Suppose I want to know how many factors of $2$ are in $n!$, for some $n$. How would I go about computing that? For each even number less than or equal to $n$, I get at least one factor of $2$ in $n!$. So The number of factors is at least $\lfloor\frac n2\rfloor$. But there’s more. For the numbers divisible by $4$, I only counted one copy of $2$. I need to count another for each multiple of $4$. There are $\lfloor \frac n4\rfloor$ multiples of $4$ less than or equal to $n$. But then multiples of $8$, $16$, etc.

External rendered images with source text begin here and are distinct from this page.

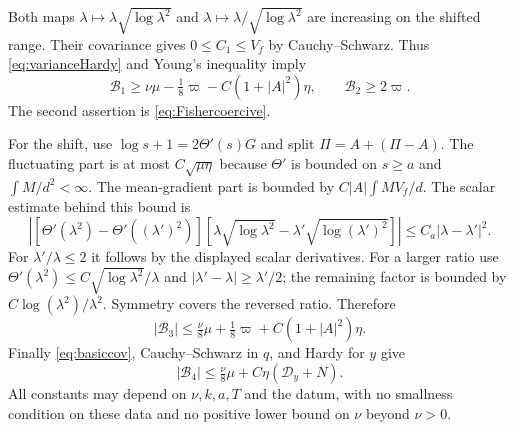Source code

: \documentclass[11pt]{article}
\numberwithin{equation}{section}
\newcommand{\Dy}{\mathcal D_y}
\begin{document}
Both maps $\lambda\mapsto\lambda\sqrt{\log\lambda^2}$ and
$\lambda\mapsto\lambda/\sqrt{\log\lambda^2}$ are increasing on the shifted
range. Their covariance gives $0\leq C_1\leq V_f$ by Cauchy--Schwarz.
Thus \eqref{eq:varianceHardy} and Young's inequality imply
\begin{equation}\label{eq:B12bounds}
 \mathcal B_1\geq\nu\mu-\tfrac18\varpi-C(1+|A|^2)\eta,
 \qquad \mathcal B_2\geq2\varpi.
\end{equation}
The second assertion is \eqref{eq:Fishercoercive}.

For the shift, use $\log s+1=2\Theta'(s)G$ and split $\Pi=A+(\Pi-A)$.
The fluctuating part is at most $C\sqrt{\mu\eta}$ because $\Theta'$ is
bounded on $s\geq a$ and $\int M/d^2<\infty$. The mean-gradient part is
bounded by $C|A|\int MV_f/d$. The scalar estimate behind this bound is
\begin{equation}\label{eq:shiftpair}
 |[\Theta'(\lambda^2)-\Theta'((\lambda')^2)]
   [\lambda\sqrt{\log\lambda^2}-\lambda'\sqrt{\log(\lambda')^2}]|
       \leq C_a|\lambda-\lambda'|^2.
\end{equation}
For $\lambda'/\lambda\leq2$ it follows by the displayed scalar derivatives.
For a larger ratio use
$\Theta'(\lambda^2)\leq C\sqrt{\log\lambda^2}/\lambda$ and
$|\lambda'-\lambda|\geq\lambda'/2$; the remaining factor is bounded by
$C\log(\lambda^2)/\lambda^2$. Symmetry covers the reversed ratio.
Therefore
\begin{equation}\label{eq:B3bound}
 |\mathcal B_3|\leq\tfrac\nu8\mu+\tfrac18\varpi
                                     +C(1+|A|^2)\eta.
\end{equation}
Finally \eqref{eq:basiccov}, Cauchy--Schwarz in $q$, and Hardy for $y$ give
\begin{equation}\label{eq:B4bound}
 |\mathcal B_4|\leq\tfrac\nu8\mu+C\eta(\Dy+N).
\end{equation}
All constants may depend on $\nu,k,a,T$ and the datum, with no smallness
condition on these data and no positive lower bound on $\nu$ beyond $\nu>0$.
\end{document}
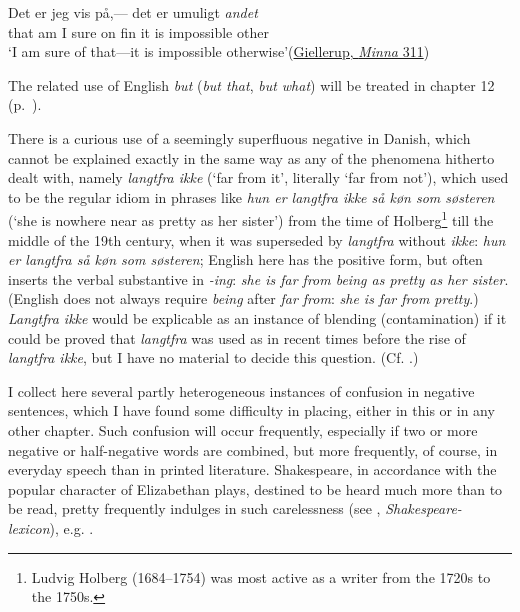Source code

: \ex 
\gll Det er jeg vis på,--- det er umuligt \emph{andet}\\ %
 that am I sure on fin it is impossible other\\
\glt `I am sure of that---it is impossible otherwise'\hfill(\href{https://tekster.kb.dk/text/adl-texts-gjellerup01-shoot-workid54089#idm139731117574624}{Giellerup, \textit{Minna} 311}) %
\z
\z
{}

The related use of English \textit{but} (\textit{but that}, \textit{but what}) will be treated in chapter 12 (p.~\pageref{ch:12}).


There is a curious use of a seemingly superfluous negative in Danish, which cannot be explained exactly in the same way as any of the phenomena hitherto dealt with, namely \textit{langtfra ikke} (`far from it', literally `far from not'), which used to be the regular idiom in phrases like \textit{hun er langtfra ikke så køn som søsteren} (`she is nowhere near as pretty as her sister') from the time of Holberg\footnote{Ludvig Holberg (1684--1754) was most active as a writer from the 1720s to the 1750s. \eds} till the middle of the 19th century, when it was superseded by \textit{langtfra} without \textit{ikke}: \textit{hun er langtfra så køn som søsteren}; English here has the positive form, but often inserts the verbal substantive in \textit{-ing}: \textit{she is far from being as pretty as her sister}. (English does not always require \textit{being} after \textit{far from}: \textit{she is far from pretty}.) \textit{Langtfra ikke} would be explicable as an instance of blending (contamination) if it could be proved that \textit{langtfra} was used as in recent times before the rise of \textit{langtfra ikke}, but I have no material to decide this question. (Cf. \cite{levin1861dagbladet}.) %


I collect here several partly heterogeneous instances of confusion in negative sentences, which I have found some difficulty in placing, either in this or in any other chapter. Such confusion will occur frequently, especially if two or more negative or half-negative words are combined, but more frequently, of course, in everyday speech than in printed literature. Shakespeare, in accordance with the popular character of Elizabethan plays, destined to be heard much more than to be read, pretty frequently indulges in such carelessness (see \cite[\href{https://archive.org/details/shakespearelexic02schmuoft/page/1420/mode/2up?view=theater}{1420}]{schmidt1886}, \textit{Shakespeare-lexicon}), %
e.g. .\largerpage[2]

Let $D_p(n)$ denote the number of factors of some prime $p$ in $n!$. The above argument generalizes to show that

$D_p(n)=\lfloor\frac np\rfloor+\lfloor\frac n{p^2}\rfloor+\lfloor\frac n{p^3}\rfloor+\cdots$

Taking the floor of each term in the sum only makes things smaller, so we have the inequality:

$D_p(n)\le \frac np+\frac n{p^2}+\frac n{p^3}+\cdots=n\cdot\left(\frac 1{p-1}\right)$

Now suppose there were only finitely many primes. We can factor

$n!=\prod_{i=1}^rp_i^{D_{p_i}(n)}$

We’re about to do some work with the exponents, so let’s take the log of everything in sight to make this notationally easier:

$\log n!=\sum_{i=1}^r D_{p_i}(n)\cdot \log p_i$.

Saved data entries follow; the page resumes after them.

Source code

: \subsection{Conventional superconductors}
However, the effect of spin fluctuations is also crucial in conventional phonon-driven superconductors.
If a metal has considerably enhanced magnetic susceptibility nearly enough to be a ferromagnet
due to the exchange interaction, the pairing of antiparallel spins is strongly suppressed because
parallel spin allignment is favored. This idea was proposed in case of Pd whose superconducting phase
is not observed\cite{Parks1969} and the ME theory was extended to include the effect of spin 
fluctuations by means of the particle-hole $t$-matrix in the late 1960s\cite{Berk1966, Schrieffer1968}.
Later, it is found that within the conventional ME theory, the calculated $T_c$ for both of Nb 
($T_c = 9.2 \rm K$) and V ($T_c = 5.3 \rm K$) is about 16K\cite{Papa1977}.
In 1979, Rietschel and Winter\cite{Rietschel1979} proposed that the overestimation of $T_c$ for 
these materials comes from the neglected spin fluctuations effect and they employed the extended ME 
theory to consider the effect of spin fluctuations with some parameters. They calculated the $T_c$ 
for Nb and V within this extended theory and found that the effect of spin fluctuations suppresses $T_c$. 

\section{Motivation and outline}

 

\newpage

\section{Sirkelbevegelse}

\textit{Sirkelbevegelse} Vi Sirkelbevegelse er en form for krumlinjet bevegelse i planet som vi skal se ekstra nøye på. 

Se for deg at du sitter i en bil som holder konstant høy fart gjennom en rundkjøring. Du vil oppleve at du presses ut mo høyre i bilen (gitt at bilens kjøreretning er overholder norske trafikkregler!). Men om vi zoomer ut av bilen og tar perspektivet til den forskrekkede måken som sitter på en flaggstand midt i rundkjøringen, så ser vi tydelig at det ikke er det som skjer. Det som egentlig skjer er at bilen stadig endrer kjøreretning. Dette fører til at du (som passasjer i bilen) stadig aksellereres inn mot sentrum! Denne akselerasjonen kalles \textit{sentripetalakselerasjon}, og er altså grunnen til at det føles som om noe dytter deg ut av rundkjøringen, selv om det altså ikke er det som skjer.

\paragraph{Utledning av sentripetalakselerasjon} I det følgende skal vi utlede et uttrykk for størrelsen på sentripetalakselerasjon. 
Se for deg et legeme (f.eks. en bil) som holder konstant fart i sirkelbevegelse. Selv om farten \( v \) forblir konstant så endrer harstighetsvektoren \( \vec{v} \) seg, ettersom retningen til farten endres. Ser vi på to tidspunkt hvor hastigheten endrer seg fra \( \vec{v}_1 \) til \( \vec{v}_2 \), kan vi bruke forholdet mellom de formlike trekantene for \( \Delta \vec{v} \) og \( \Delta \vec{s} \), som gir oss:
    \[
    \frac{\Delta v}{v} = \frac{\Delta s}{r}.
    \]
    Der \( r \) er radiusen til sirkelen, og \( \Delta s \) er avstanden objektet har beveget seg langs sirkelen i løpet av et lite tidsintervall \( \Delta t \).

Now using our inequality from before,

$\log n! \le n\cdot\sum_{i=1}^r\left(\frac1{p_i-1}\right)\cdot\log p_i$

I don’t particularly care what that sum is, but I do care that it’s some fixed number, independent of $n$. If there were infinitely many primes, it would be an infinite sum that doesn’t converge, making the inequality say that $\log n!\le \infty$, which is useless. But under the assumption that there are only finitely many primes, we know that there is some fixed constant $c$ (that sum) for which $\log n!$ is never larger than $c\cdot n$. What this means is that $n!\le c^n$ always. This is just not true. If $n>c$, then increasing $n$ makes $n!$ grow faster than $c^n$. More than that, how much faster is unbounded.

I don’t really want to go into the details here, but it should be believable that factorials grow faster than any exponential. That is, if you give me a constant $c$, I can give you a number $N$ such that $N!>c^N$. To see exactly how fast they grow, have a look at Stirling’s approximation. Anyway, if there were finitely many primes, factorials wouldn’t be able to grow as fast as they should, so we have a contradiction. That is, there are infinitely many primes.